Become a MacRumors Supporter for $50/year with no ads, ability to filter front page stories, and private forums.

Sopel

macrumors member
Original poster
Nov 30, 2021
41
85
This thread is over my head, but as a chess player who uses Stockfish as the analysis engine in HIARCS Chess Explorer on my M1 MBA, is there something actually useful for me here, or is it all about benchmarks?

HIARCS Chess Explorer uses the HIARCS engine by default but I loaded the Stockfish engine using Homebrew.

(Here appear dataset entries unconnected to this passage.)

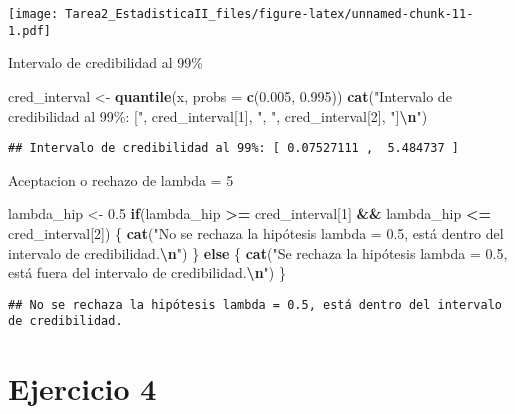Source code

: \documentclass[
]{article}
\newenvironment{Shaded}{\begin{snugshade}}{\end{snugshade}}
\newcommand{\AttributeTok}[1]{\textcolor[rgb]{0.13,0.29,0.53}{#1}}
\newcommand{\ControlFlowTok}[1]{\textcolor[rgb]{0.13,0.29,0.53}{\textbf{#1}}}
\newcommand{\DecValTok}[1]{\textcolor[rgb]{0.00,0.00,0.81}{#1}}
\newcommand{\FloatTok}[1]{\textcolor[rgb]{0.00,0.00,0.81}{#1}}
\newcommand{\FunctionTok}[1]{\textcolor[rgb]{0.13,0.29,0.53}{\textbf{#1}}}
\newcommand{\NormalTok}[1]{#1}
\newcommand{\OtherTok}[1]{\textcolor[rgb]{0.56,0.35,0.01}{#1}}
\newcommand{\SpecialCharTok}[1]{\textcolor[rgb]{0.81,0.36,0.00}{\textbf{#1}}}
\newcommand{\StringTok}[1]{\textcolor[rgb]{0.31,0.60,0.02}{#1}}
\begin{document}
\texttt{[image: Tarea2\_EstadisticaII\_files/figure-latex/unnamed-chunk-11-1.pdf]}

Intervalo de credibilidad al 99\%

\begin{Shaded}
\begin{Highlighting}[]
\NormalTok{cred\_interval }\OtherTok{\textless{}{-}} \FunctionTok{quantile}\NormalTok{(x, }\AttributeTok{probs =} \FunctionTok{c}\NormalTok{(}\FloatTok{0.005}\NormalTok{, }\FloatTok{0.995}\NormalTok{))}
\FunctionTok{cat}\NormalTok{(}\StringTok{"Intervalo de credibilidad al 99\%: ["}\NormalTok{, cred\_interval[}\DecValTok{1}\NormalTok{], }\StringTok{", "}\NormalTok{, cred\_interval[}\DecValTok{2}\NormalTok{], }\StringTok{"]}\SpecialCharTok{\textbackslash{}n}\StringTok{"}\NormalTok{)}
\end{Highlighting}
\end{Shaded}

\begin{verbatim}
## Intervalo de credibilidad al 99%: [ 0.07527111 ,  5.484737 ]
\end{verbatim}

Aceptacion o rechazo de lambda = 5

\begin{Shaded}
\begin{Highlighting}[]
\NormalTok{lambda\_hip }\OtherTok{\textless{}{-}} \FloatTok{0.5}
\ControlFlowTok{if}\NormalTok{(lambda\_hip }\SpecialCharTok{\textgreater{}=}\NormalTok{ cred\_interval[}\DecValTok{1}\NormalTok{] }\SpecialCharTok{\&\&}\NormalTok{ lambda\_hip }\SpecialCharTok{\textless{}=}\NormalTok{ cred\_interval[}\DecValTok{2}\NormalTok{]) \{}
  \FunctionTok{cat}\NormalTok{(}\StringTok{"No se rechaza la hipótesis lambda = 0.5, está dentro del intervalo de credibilidad.}\SpecialCharTok{\textbackslash{}n}\StringTok{"}\NormalTok{)}
\NormalTok{\} }\ControlFlowTok{else}\NormalTok{ \{}
  \FunctionTok{cat}\NormalTok{(}\StringTok{"Se rechaza la hipótesis lambda = 0.5, está fuera del intervalo de credibilidad.}\SpecialCharTok{\textbackslash{}n}\StringTok{"}\NormalTok{)}
\NormalTok{\}}
\end{Highlighting}
\end{Shaded}

\begin{verbatim}
## No se rechaza la hipótesis lambda = 0.5, está dentro del intervalo de credibilidad.
\end{verbatim}

\section{Ejercicio 4}\label{ejercicio-4}
\end{document}
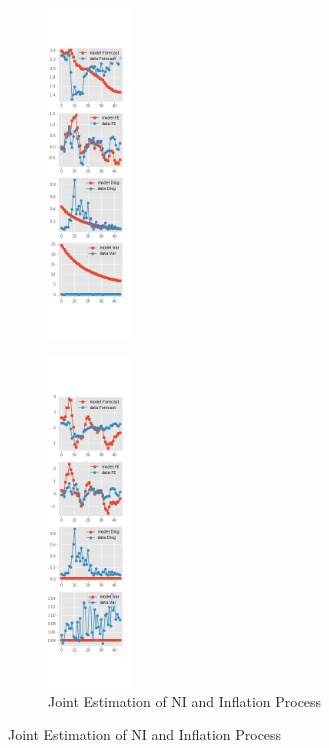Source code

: \documentclass[]{article}
\begin{document}
\begin{figure}[ht]
\begin{subfigure}[b]{\textwidth}
		\includegraphics[width=0.24\textwidth]{figures/spf_ni_est_diag3.png}
	\end{subfigure}
	\vspace{1em}
	\vfill
	\begin{subfigure}[b]{\textwidth}
		\centering
		\caption{Joint Estimation of NI and Inflation Process}
		\label{NI_diag_joint_SPF}
		\includegraphics[width=0.24\textwidth]{figures/spf_ni_est_joint_diag0.png}

\end{subfigure}
\end{figure}
\end{document}
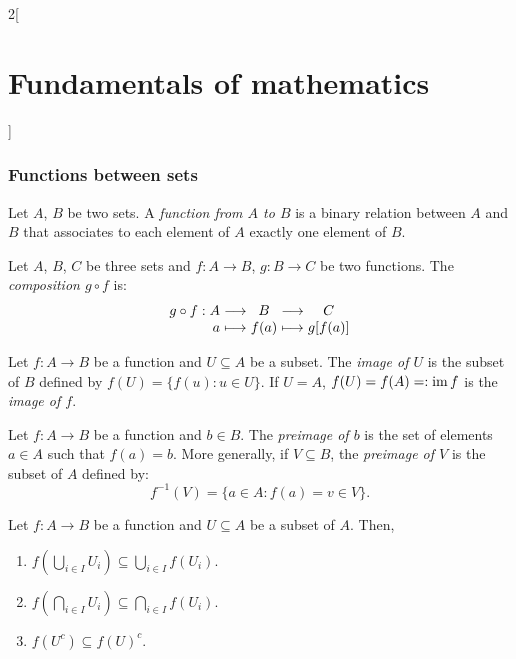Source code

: \documentclass[../../../main.tex]{subfiles}
\begin{document}
\begin{multicols}{2}[\section{Fundamentals of mathematics}]
\subsubsection*{Functions between sets}
\begin{definition}
    Let $A$, $B$ be two sets. A \textit{function from $A$ to $B$} is a binary relation between $A$ and $B$ that associates to each element of $A$ exactly one element of $B$.
\end{definition}
\begin{definition}
    Let $A$, $B$, $C$ be three sets and $f:A\rightarrow B$, $g:B\rightarrow C$ be two functions. The \textit{composition $g\circ f$} is:
    $$\begin{array}{r@{\hspace{0.5\tabcolsep}}c@{\hspace{0.5\tabcolsep}}c@{\hspace{0.5\tabcolsep}}c@{\hspace{0.5\tabcolsep}}c}
        g\circ f:A&\longrightarrow & B & \longrightarrow &C\\
        a&\longmapsto & f(a) & \longmapsto & g[f(a)]
    \end{array}$$
\end{definition}
\begin{definition}
    Let $f:A\rightarrow B$ be a function and $U\subseteq A$ be a subset. The \textit{image of $U$} is the subset of $B$ defined by $f(U)=\{f(u): u\in U\}$. If $U=A$, $f(U)=f(A)=:\operatorname{im} f$ is the \textit{image of $f$}.
\end{definition}
\begin{definition}
    Let $f:A\rightarrow B$ be a function and $b\in B$. The \textit{preimage of $b$} is the set of elements $a\in A$ such that $f(a)=b$. More generally, if $V\subseteq B$, the \textit{preimage of $V$} is the subset of $A$ defined by: $$f^{-1}(V)=\{a\in A: f(a)=v\in V\}.$$
\end{definition}
\begin{prop}
    Let $f:A\rightarrow B$ be a function and $U\subseteq A$ be a subset of $A$. Then,
    \begin{enumerate}
        \item $f\left(\bigcup_{i\in I}U_i\right)\subseteq\bigcup_{i\in I}f(U_i)$.
        \item $f\left(\bigcap_{i\in I}U_i\right)\subseteq\bigcap_{i\in I}f(U_i)$.
        \item $f(U^c)\subseteq f(U)^c$.
    \end{enumerate}
\end{prop}

\end{multicols}
\end{document}
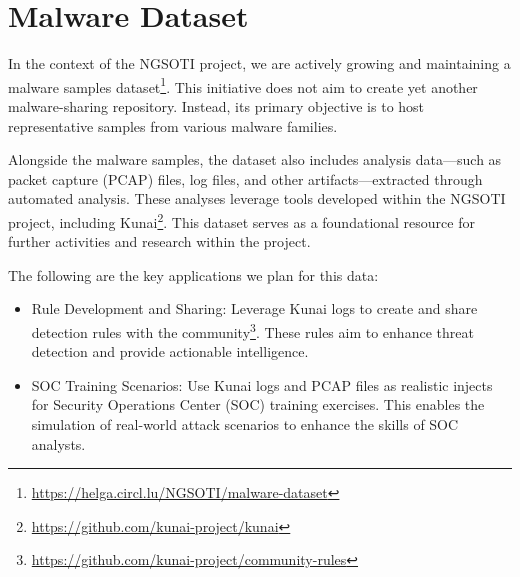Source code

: \chapter{Malware Dataset}

In the context of the NGSOTI project, we are actively growing and maintaining a malware samples dataset\footnote{\href{https://helga.circl.lu/NGSOTI/malware-dataset}{https://helga.circl.lu/NGSOTI/malware-dataset}}. This initiative does not aim to create yet another malware-sharing repository. Instead, its primary objective is to host representative samples from various malware families.

Alongside the malware samples, the dataset also includes analysis data—such as packet capture (PCAP) files, log files, and other artifacts—extracted through automated analysis. These analyses leverage tools developed within the NGSOTI project, including Kunai\footnote{\href{https://github.com/kunai-project/kunai}{https://github.com/kunai-project/kunai}}. This dataset serves as a foundational resource for further activities and research within the project.

The following are the key applications we plan for this data:

\begin{itemize}
	\item Rule Development and Sharing: Leverage Kunai logs to create and share detection rules with the community\footnote{\href{https://github.com/kunai-project/community-rules}{https://github.com/kunai-project/community-rules}}. These rules aim to enhance threat detection and provide actionable intelligence.
	\item SOC Training Scenarios: Use Kunai logs and PCAP files as realistic injects for Security Operations Center (SOC) training exercises. This enables the simulation of real-world attack scenarios to enhance the skills of SOC analysts.
\end{itemize}


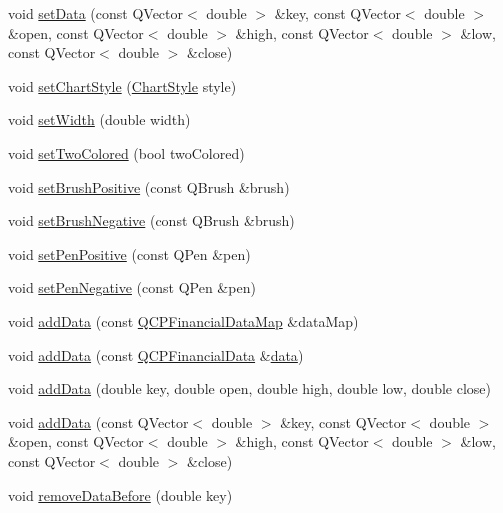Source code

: \begin{DoxyCompactItemize}
\item 
void \hyperlink{class_q_c_p_financial_a886881339d6447432af55adaad748c3c}{set\+Data} (const Q\+Vector$<$ double $>$ \&key, const Q\+Vector$<$ double $>$ \&open, const Q\+Vector$<$ double $>$ \&high, const Q\+Vector$<$ double $>$ \&low, const Q\+Vector$<$ double $>$ \&close)
\item 
void \hyperlink{class_q_c_p_financial_a5a59175d36279d71596e64d7bb65596f}{set\+Chart\+Style} (\hyperlink{class_q_c_p_financial_a0f800e21ee98d646dfc6f8f89d10ebfb}{Chart\+Style} style)
\item 
void \hyperlink{class_q_c_p_financial_a99633f8bac86a61d534ae5eeb1a3068f}{set\+Width} (double width)
\item 
void \hyperlink{class_q_c_p_financial_a138e44aac160a17a9676652e240c5f08}{set\+Two\+Colored} (bool two\+Colored)
\item 
void \hyperlink{class_q_c_p_financial_a5ebff2b1764efd07cc44942e67821829}{set\+Brush\+Positive} (const Q\+Brush \&brush)
\item 
void \hyperlink{class_q_c_p_financial_a8bbdd87629f9144b3ef51af660c0961a}{set\+Brush\+Negative} (const Q\+Brush \&brush)
\item 
void \hyperlink{class_q_c_p_financial_ac58aa3adc7a35aab0088764b840683e5}{set\+Pen\+Positive} (const Q\+Pen \&pen)
\item 
void \hyperlink{class_q_c_p_financial_afe5c07e94ccea01a75b3a2476993c346}{set\+Pen\+Negative} (const Q\+Pen \&pen)
\item 
void \hyperlink{class_q_c_p_financial_a1a83396f97fcc68f2b7aa8d9782feffe}{add\+Data} (const \hyperlink{qcustomplot_8h_a745c09823fae0974b50beca9bc3b3d7d}{Q\+C\+P\+Financial\+Data\+Map} \&data\+Map)
\item 
void \hyperlink{class_q_c_p_financial_a3b6144b48a6a8e63236fc5bf70d40c00}{add\+Data} (const \hyperlink{class_q_c_p_financial_data}{Q\+C\+P\+Financial\+Data} \&\hyperlink{class_q_c_p_financial_a528c81578e4f25999a9169127763cfd4}{data})
\item 
void \hyperlink{class_q_c_p_financial_a688bbd052e00a02954ddb0068b378170}{add\+Data} (double key, double open, double high, double low, double close)
\item 
void \hyperlink{class_q_c_p_financial_aa1abe3bdafb297497f09cdbdc4db3958}{add\+Data} (const Q\+Vector$<$ double $>$ \&key, const Q\+Vector$<$ double $>$ \&open, const Q\+Vector$<$ double $>$ \&high, const Q\+Vector$<$ double $>$ \&low, const Q\+Vector$<$ double $>$ \&close)
\item 
void \hyperlink{class_q_c_p_financial_a097c0383c7c1e9042ca7f93cb439d15a}{remove\+Data\+Before} (double key)

\end{DoxyCompactItemize}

I switched from HIARCS engine to Stockfish engine in the belief that Stockfish is a more modern, stronger chess engine, not necessarily faster (no idea about that) but more speed would obviously be good if available.

Thanks
Yes, you will see Stockfish running faster, which translates to being able to analyze deeper in the same amount of time. Engines can think indefinitely, so any speedup improves strength. Stockfish is currently the strongest chess engine.
 
  • Like
Reactions: Appletoni

Mike Boreham

macrumors 68040
Aug 10, 2006
3,767
1,784
UK
Yes, you will see Stockfish running faster, which translates to being able to analyze deeper in the same amount of time. Engines can think indefinitely, so any speedup improves strength. Stockfish is currently the strongest chess engine.
Thanks @Sopel . I had a look at the link in your OP and it wasn't obvious how to me how to apply the patch. Will it become available through the usual brew upgrade at some stage?
 
  • Like
Reactions: Appletoni

throAU

macrumors G3
Feb 13, 2012
8,944
7,106
Perth, Western Australia
Optimization work has been ongoing recently and the result is this PR, which some report to provide up to 80% performance increase (one person reports 32%, the other 80-85%. The results from the latter person presented below).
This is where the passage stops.